The "strategic decision," as CFO Chris Liddell calls it, explains the company's surprisingly weak bottom-line performance in the just-completed third quarter and the disappointing earnings guidance for the fourth quarter and fiscal 2007.Late Thursday, Microsoft announced that it had earned $2.98 billion, or 31 cents a share, (excluding a legal charge of 3 cents a share) on sales of $10.9 billion. Although that represented year-over-year revenue growth of 13% and earnings growth of 17%, it fell short of Wall Street's expectations. Analysts were looking for $11 billion on the top line and 34 cents a share on the bottom line. The sudden bout of bottom-line blues surprised Microsoft bulls and gave skeptics like Pat Adams, chief investment officer of Choice Investment Management, more reason to stay away. "There's just no reason to be in this stock until new products ship," he says. Microsoft, the world's largest software maker, attributed the miss to heavy spending in a number of areas, including the Xbox 360 product costs, accelerated hiring, more R&D and heavy marketing, as the company prepares for the launch of Vista, the new version of its flagship Windows operating system. "We're willing to make those tradeoffs for growth," Liddell said during a conference call with analysts.
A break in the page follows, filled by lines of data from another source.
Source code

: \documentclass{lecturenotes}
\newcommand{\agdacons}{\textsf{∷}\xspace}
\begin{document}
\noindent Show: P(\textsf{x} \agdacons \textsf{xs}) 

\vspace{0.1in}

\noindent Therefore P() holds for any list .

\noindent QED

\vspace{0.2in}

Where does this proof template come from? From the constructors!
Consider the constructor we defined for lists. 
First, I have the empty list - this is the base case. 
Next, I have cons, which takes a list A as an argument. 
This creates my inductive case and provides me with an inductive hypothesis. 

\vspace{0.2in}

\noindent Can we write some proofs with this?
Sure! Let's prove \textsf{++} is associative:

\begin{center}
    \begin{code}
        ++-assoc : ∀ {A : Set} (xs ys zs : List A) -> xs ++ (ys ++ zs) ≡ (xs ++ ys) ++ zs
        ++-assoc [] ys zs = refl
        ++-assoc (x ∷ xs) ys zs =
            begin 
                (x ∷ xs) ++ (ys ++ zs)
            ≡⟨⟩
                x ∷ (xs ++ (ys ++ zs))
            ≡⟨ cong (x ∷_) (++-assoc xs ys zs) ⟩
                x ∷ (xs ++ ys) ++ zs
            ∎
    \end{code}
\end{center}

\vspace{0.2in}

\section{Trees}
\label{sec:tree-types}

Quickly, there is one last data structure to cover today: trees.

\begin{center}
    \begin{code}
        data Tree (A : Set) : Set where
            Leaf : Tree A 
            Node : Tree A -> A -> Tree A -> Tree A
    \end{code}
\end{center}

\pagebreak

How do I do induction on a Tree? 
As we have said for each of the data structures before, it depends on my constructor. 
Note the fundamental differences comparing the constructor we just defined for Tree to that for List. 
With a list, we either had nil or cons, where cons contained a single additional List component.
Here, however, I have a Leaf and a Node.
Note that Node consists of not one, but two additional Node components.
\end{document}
Surprising as the third-quarter miss was, the weak earnings guidance was simply stunning. "I'm blown away," commented Richard Williams, chief software analyst for ICAP. EPS in the June, or fourth quarter, will be about 30 cents, the company said, compared to expectations of 34 cents. Revenue will range from $11.5 billion to $11.7 billion, the company said; Wall Street was looking for $11.6 billion.